The upper part of the gorge is also called Thak Khola after the local Thakali people who became prosperous from trans-Himalayan trade. Geologically, it is a downfaulted graben.
The gorge separates the major peaks of Dhaulagiri (8,167 m/26,795 ft) on the west and Annapurna (8,091 m/26,545 ft) on the east. If one measures the depth of a canyon by the difference between the river height and the heights of the highest peaks on either side, the gorge is the world’s deepest. The portion of the river directly between Dhaulagiri and Annapurna I (7 km downstream from Tukuche) is at an elevation of 2520 metres, 5571 metres lower than Annapurna I. The river is older than the Himalayas. As tectonic activity forced the mountains higher, the river cut down through the uplift. This region is known for shaligram fossils, revered as one of five non-living forms of Lord Vishnu.
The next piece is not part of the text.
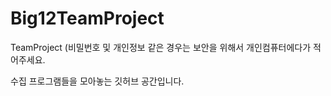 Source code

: # Big12TeamProject
TeamProject (비밀번호 및 개인정보 같은 경우는 보안을 위해서 개인컴퓨터에다가 적어주세요.

수집 프로그램들을 모아놓는 깃허브 공간입니다.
The Kali Gandaki river source coincides with the Tibetan border and Ganges-Brahmaputra watershed divide. The river then flows south through the ancient kingdom of Mustang. It flows through a sheer-sided, deep canyon immediately south of the Mustang capital of Lo Manthang, then widens as it approaches Kagbeni, Mustang where high Himalayan ranges begin to close in. The river continues southward past Jomsom , Marpha , and Tukuche to the deepest part of the gorge about 7 km south of Tukuche in the area of Lete . The gorge then broadens past Dana and Tatopani toward Beni.
The Kali Gandaki gorge has been used as a trade route between India and Tibet for centuries. Today, it is part of a popular trekking route from Pokhara to Muktinath, part of the Annapurna Circuit. The gorge is within the Annapurna Conservation Area.